Weiter an der Qualität der Berufsunfähigkeitsversicherung zu schrauben, ist nicht allzu sinnvoll, findet Philip Wenzel, Biometrie-Experte und Chefredakteur des Portals Worksurance. Stattdessen sollten sich die Anbieter auf die Unterstützung im Leistungsfall konzentrieren, schreibt er in seinem Kommentar. Ein Versicherer habe hier schon gut vorgelegt.

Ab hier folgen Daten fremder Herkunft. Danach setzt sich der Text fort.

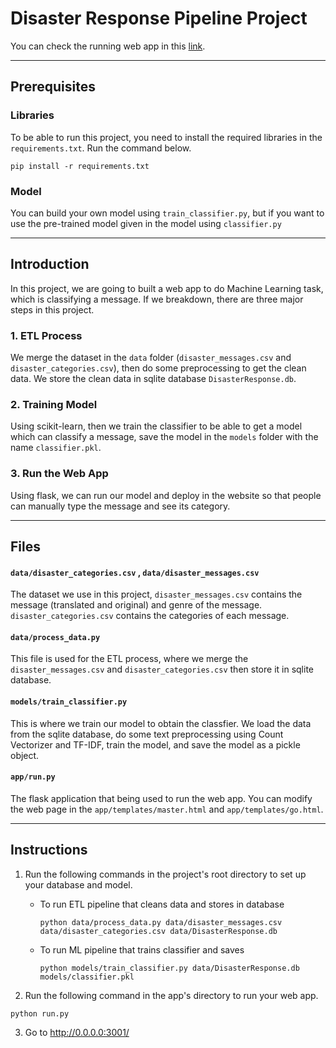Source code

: # Disaster Response Pipeline Project

You can check the running web app in this [link](https://view6914b2f4-3001.udacity-student-workspaces.com/).

---

## Prerequisites
### Libraries
To be able to run this project, you need to install the required libraries in the `requirements.txt`. Run the command below.
```
pip install -r requirements.txt
```
### Model
You can build your own model using `train_classifier.py`, but if you want to use the pre-trained model given in the model using `classifier.py`

---

## Introduction
In this project, we are going to built a web app to do Machine Learning task, which is classifying a message. If we breakdown, there are three major steps in this project.

### 1. ETL Process
We merge the dataset in the `data` folder (`disaster_messages.csv` and `disaster_categories.csv`), then do some preprocessing to get the clean data. We store the clean data in sqlite database `DisasterResponse.db`.

### 2. Training Model
Using scikit-learn, then we train the classifier to be able to get a model which can classify a message, save the model in the `models` folder with the name `classifier.pkl`.

### 3. Run the Web App
Using flask, we can run our model and deploy in the website so that people can manually type the message and see its category. 

---

## Files

#### `data/disaster_categories.csv` , `data/disaster_messages.csv`

The dataset we use in this project, `disaster_messages.csv` contains the message (translated and original) and genre of the message. `disaster_categories.csv` contains the categories of each message.

#### `data/process_data.py`

This file is used for the ETL process, where we merge the `disaster_messages.csv` and `disaster_categories.csv` then store it in sqlite database.

#### `models/train_classifier.py`

This is where we train our model to obtain the classfier. We load the data from the sqlite database, do some text preprocessing using Count Vectorizer and TF-IDF, train the model, and save the model as a pickle object.

#### `app/run.py`

The flask application that being used to run the web app. You can modify the web page in the `app/templates/master.html` and `app/templates/go.html`.

---

## Instructions
1. Run the following commands in the project's root directory to set up your database and model.

    - To run ETL pipeline that cleans data and stores in database
        ```
        python data/process_data.py data/disaster_messages.csv data/disaster_categories.csv data/DisasterResponse.db
        ```
    - To run ML pipeline that trains classifier and saves
        ```
        python models/train_classifier.py data/DisasterResponse.db models/classifier.pkl
        ```

2. Run the following command in the app's directory to run your web app. 
```
python run.py
```

3. Go to http://0.0.0.0:3001/
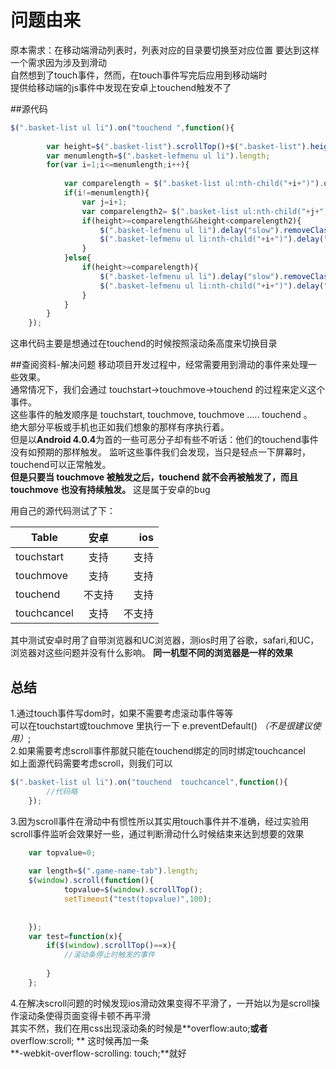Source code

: # 问题由来
原本需求：在移动端滑动列表时，列表对应的目录要切换至对应位置 要达到这样一个需求因为涉及到滑动  
自然想到了touch事件，然而，在touch事件写完后应用到移动端时  
提供给移动端的js事件中发现在安卓上touchend触发不了  

##源代码

```js
$(".basket-list ul li").on("touchend ",function(){
		
		var height=$(".basket-list").scrollTop()+$(".basket-list").height()-$(".basket-list ul li").height();
		var menumlength=$(".basket-lefmenu ul li").length;
		for(var i=1;i<=menumlength;i++){
			
			var comparelength = $(".basket-list ul:nth-child("+i+")").offset().top-$(".basket-list ul:first-child").offset().top;
			if(i!=menumlength){
				var j=i+1;
				var comparelength2= $(".basket-list ul:nth-child("+j+")").offset().top-$(".basket-list ul:first-child").offset().top;
				if(height>=comparelength&&height<comparelength2){
					$(".basket-lefmenu ul li").delay("slow").removeClass("selected ");
					$(".basket-lefmenu ul li:nth-child("+i+")").delay("slow").addClass("selected");		
				}	
			}else{
				if(height>=comparelength){
					$(".basket-lefmenu ul li").delay("slow").removeClass("selected ");
					$(".basket-lefmenu ul li:nth-child("+i+")").delay("slow").addClass("selected");			
				}	
			}
		}
	});
```
这串代码主要是想通过在touchend的时候按照滚动条高度来切换目录  


##查阅资料-解决问题
移动项目开发过程中，经常需要用到滑动的事件来处理一些效果。  
通常情况下，我们会通过  touchstart->touchmove->touchend  的过程来定义这个事件。  
这些事件的触发顺序是  touchstart, touchmove, touchmove ….. touchend  。  
绝大部分平板或手机也正如我们想象的那样有序执行着。  
但是以**Android 4.0.4**为首的一些可恶分子却有些不听话：他们的touchend事件没有如预期的那样触发。
监听这些事件我们会发现，当只是轻点一下屏幕时，touchend可以正常触发。  
**但是只要当 touchmove 被触发之后，touchend 就不会再被触发了，而且 touchmove 也没有持续触发。**
这是属于安卓的bug

用自己的源代码测试了下： 

 
| Table         | 安卓          | ios   |
| ------------- |:-------------:| -----:|
| touchstart    | 支持          |  支持 |
| touchmove     | 支持          |  支持 |
| touchend      | 不支持        |  支持 |
| touchcancel   | 支持          |不支持 |

其中测试安卓时用了自带浏览器和UC浏览器，测ios时用了谷歌，safari,和UC，浏览器对这些问题并没有什么影响。
**同一机型不同的浏览器是一样的效果**
## 总结
1.通过touch事件写dom时，如果不需要考虑滚动事件等等  
  可以在touchstart或touchmove 里执行一下 e.preventDefault()  *（不是很建议使用）*;  
2.如果需要考虑scroll事件那就只能在touchend绑定的同时绑定touchcancel  
  如上面源代码需要考虑scroll，则我们可以  
```js
$(".basket-list ul li").on("touchend  touchcancel",function(){
		//代码略
	});
```
3.因为scroll事件在滑动中有惯性所以其实用touch事件并不准确，经过实验用scroll事件监听会效果好一些，通过判断滑动什么时候结束来达到想要的效果
	
```js	
	var topvalue=0;
		
	var	length=$(".game-name-tab").length;
	$(window).scroll(function(){
			topvalue=$(window).scrollTop();
			setTimeout("test(topvalue)",100);
		
		
	});
	var test=function(x){
		if($(window).scrollTop()==x){
			//滚动条停止时触发的事件
			
		}
	};
```
4.在解决scroll问题的时候发现ios滑动效果变得不平滑了，一开始以为是scroll操作滚动条使得页面变得卡顿不再平滑  
 其实不然，我们在用css出现滚动条的时候是**overflow:auto;**或者**overflow:scroll; ** 
 这时候再加一条  
 **-webkit-overflow-scrolling: touch;**就好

Die Berufsunfähigkeitsversicherung ist von der Produktqualität schon seit einiger Zeit nicht mehr sinnvoll zu verbessern. Schon jetzt ist der Leistungsauslöser vom eigentlichen Bedarf entkoppelt, sodass ich durchaus auch genauso viel Geld verdienen kann wie vor meiner Berufsunfähigkeit und dennoch meine Rente erhalte.

Auf der anderen Seite ist es immer noch so, dass ein Laie sehr, sehr leicht an der Leistungsfallbeantragung scheitern kann, weil Berufsunfähigkeit jedes Mal individuell definiert werden muss.

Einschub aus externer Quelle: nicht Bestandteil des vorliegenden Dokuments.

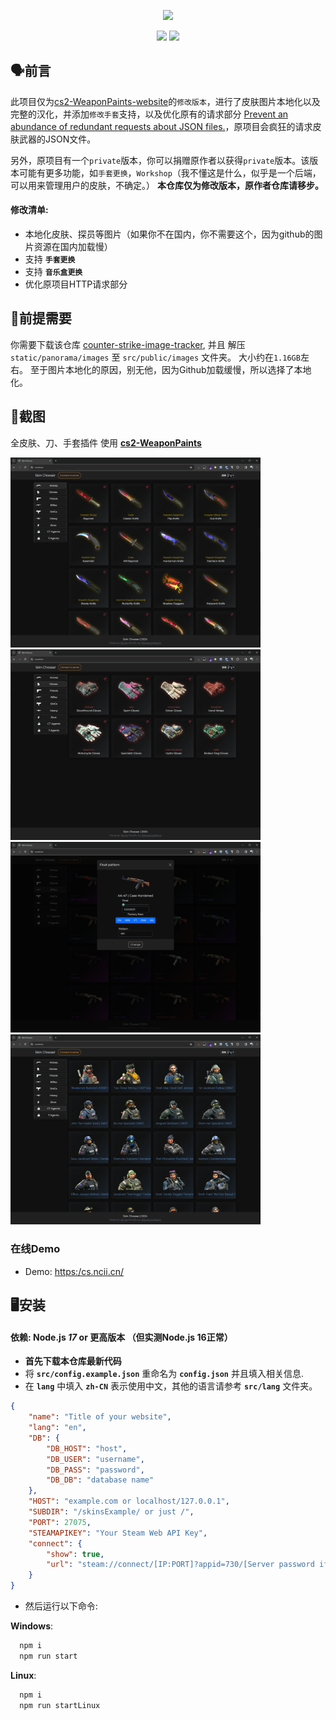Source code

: <p align="center">
    <img src="https://github.com/SwaggyMacro/TgStoGifBot/raw/master/images/img_3.gif" width="256px">

</p>
<p align="center">
    <a href="README_cn.md"><img src="https://img.shields.io/badge/语言-简体中文-red"></a>
    <a href="README.md"><img src="https://img.shields.io/badge/LANG-ENGLISH-blue"></a>
</p>

## 🗣️前言
此项目仅为[cs2-WeaponPaints-website](https://github.com/L1teD/cs2-WeaponPaints-website)的`修改版本`，进行了皮肤图片本地化以及完整的汉化，并添加`修改手套`支持，以及优化原有的请求部分 [Prevent an abundance of redundant requests about JSON files.](https://github.com/L1teD/cs2-WeaponPaints-website/pull/12)，原项目会疯狂的请求皮肤武器的JSON文件。

另外，原项目有一个`private`版本，你可以捐赠原作者以获得`private`版本。该版本可能有更多功能，如`手套更换`，`Workshop`（我不懂这是什么，似乎是一个后端，可以用来管理用户的皮肤，不确定。）
**本仓库仅为修改版本，原作者仓库请移步。**

#### 修改清单:
- 本地化皮肤、探员等图片（如果你不在国内，你不需要这个，因为github的图片资源在国内加载慢）
- 支持 **`手套更换`**
- 支持 **`音乐盒更换`**
- 优化原项目HTTP请求部分

## 📝前提需要
你需要下载该仓库 [counter-strike-image-tracker](https://github.com/ByMykel/counter-strike-image-tracker/), 并且 解压 `static/panorama/images` 至 `src/public/images` 文件夹。
大小约在`1.16GB`左右。
至于图片本地化的原因，别无他，因为Github加载缓慢，所以选择了本地化。

## 📸截图
全皮肤、刀、手套插件 使用 **[cs2-WeaponPaints](https://github.com/Nereziel/cs2-WeaponPaints/)**

<div>
    <img src="/previews/2_1.png?raw=true" width="400">
    <img src="/previews/2_2.png?raw=true" width="400">
    <img src="/previews/2_3.png?raw=true" width="400">
    <img src="/previews/2_4.png?raw=true" width="400">
</div>


### 在线Demo
- Demo: [https:/cs.ncii.cn/](https:/cs.ncii.cn/)

## 🖥️安装
#### 依赖: Node.js *17* or 更高版本 （但实测Node.js 16正常）

- **首先下载本仓库最新代码**
- 将 **`src/config.example.json`** 重命名为 **`config.json`** 并且填入相关信息.
- 在 **`lang`** 中填入 **`zh-CN`** 表示使用中文，其他的语言请参考 **`src/lang`** 文件夹。
```json
{
    "name": "Title of your website",
    "lang": "en", 
    "DB": {
        "DB_HOST": "host",
        "DB_USER": "username",
        "DB_PASS": "password",
        "DB_DB": "database name"
    },
    "HOST": "example.com or localhost/127.0.0.1",
    "SUBDIR": "/skinsExample/ or just /",
    "PORT": 27075,
    "STEAMAPIKEY": "Your Steam Web API Key",
    "connect": {
        "show": true,
        "url": "steam://connect/[IP:PORT]?appid=730/[Server password if needed]"
    }
}
```

- 然后运行以下命令:

**Windows**:
```bash
  npm i
  npm run start
```

**Linux**:
```bash
  npm i
  npm run startLinux
```
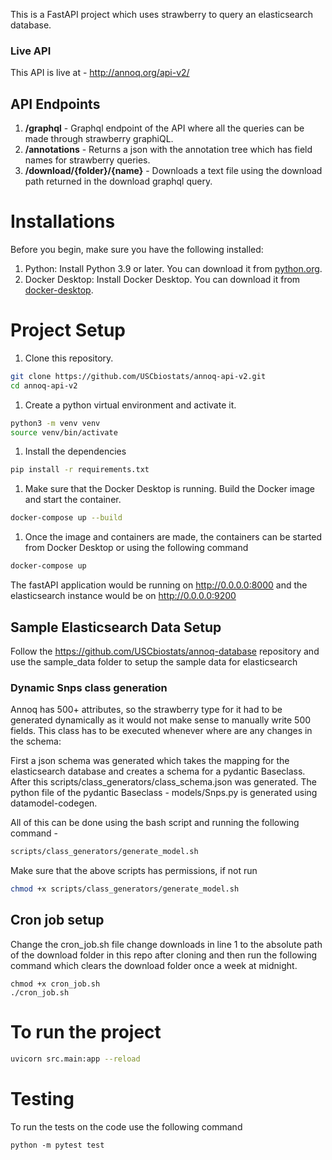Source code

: This is a FastAPI project which uses strawberry to query an elasticsearch database.  

### Live API
This API is live at - http://annoq.org/api-v2/

## API Endpoints
 1. **/graphql** - Graphql endpoint of the API where all the queries can be made through strawberry graphiQL.
 2. **/annotations** - Returns a json with the annotation tree which has field names for strawberry queries.
 3. **/download/{folder}/{name}** - Downloads a text file using the download path returned in the download graphql query.  

# Installations 
Before you begin, make sure you have the following installed:
1. Python: Install Python 3.9 or later. You can download it from [python.org](https://www.python.org/downloads/). 
2. Docker Desktop: Install Docker Desktop. You can download it from [docker-desktop](https://www.docker.com/products/docker-desktop/).

# Project Setup
1. Clone this repository.

```bash
git clone https://github.com/USCbiostats/annoq-api-v2.git
cd annoq-api-v2
```

1. Create a python virtual environment and activate it.

```bash
python3 -m venv venv
source venv/bin/activate
```

1. Install the dependencies

```bash
pip install -r requirements.txt
```

1. Make sure that the Docker Desktop is running. Build the Docker image and start the container.

```bash
docker-compose up --build
```

1. Once the image and containers are made, the containers can be started from Docker Desktop or using the following command 

```bash
docker-compose up
```

The fastAPI application would be running on http://0.0.0.0:8000 and the elasticsearch instance would be on http://0.0.0.0:9200

## Sample Elasticsearch Data Setup

Follow the https://github.com/USCbiostats/annoq-database repository and use the sample_data folder to setup the sample data for elasticsearch


### Dynamic Snps class generation

Annoq has 500+ attributes, so the strawberry type for it had to be generated dynamically as it would not make sense to manually write 500 fields. This class has to be executed whenever where are any changes in the schema:

First a json schema was generated which takes the mapping for the elasticsearch database and creates a schema for a pydantic Baseclass. 
After this scripts/class_generators/class_schema.json was generated. The python file of the pydantic Baseclass - models/Snps.py is generated using datamodel-codegen.

All of this can be done using the bash script and running the following command - 

```bash
scripts/class_generators/generate_model.sh
```

Make sure that the above scripts has permissions, if not run 

```bash
chmod +x scripts/class_generators/generate_model.sh
```

## Cron job setup 
Change the cron_job.sh file change downloads in line 1 to the absolute path of the download folder in this repo after cloning and then run the following command which clears the download folder once a week at midnight.  
```
chmod +x cron_job.sh
./cron_job.sh
```

# To run the project

```bash
uvicorn src.main:app --reload
```

# Testing
To run the tests on the code use the following command
```
python -m pytest test
```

Den BU-Begriff fest zu definieren, wäre in etwa so sinnvoll, wie wenn man aus dem Mittelwert aller Schuhgrößen eine Einheitsgröße herstellen würde. Das wäre für viele passend, aber eben nicht für alle.

Der Branche ist das Problem durchaus bekannt und es ist ja auch lobenswert, dass viele Neuheiten der vergangenen Jahre darauf abzielen, den Leistungsfall zu vereinfachen. Die Infektions-, Dienstunfähigkeits- und AU-Klauseln sind ja nicht als separate Auslöser zu verstehen für Fälle, in denen die BU-Versicherung nicht leisten würde. Hier liegt an sich immer auch BU vor.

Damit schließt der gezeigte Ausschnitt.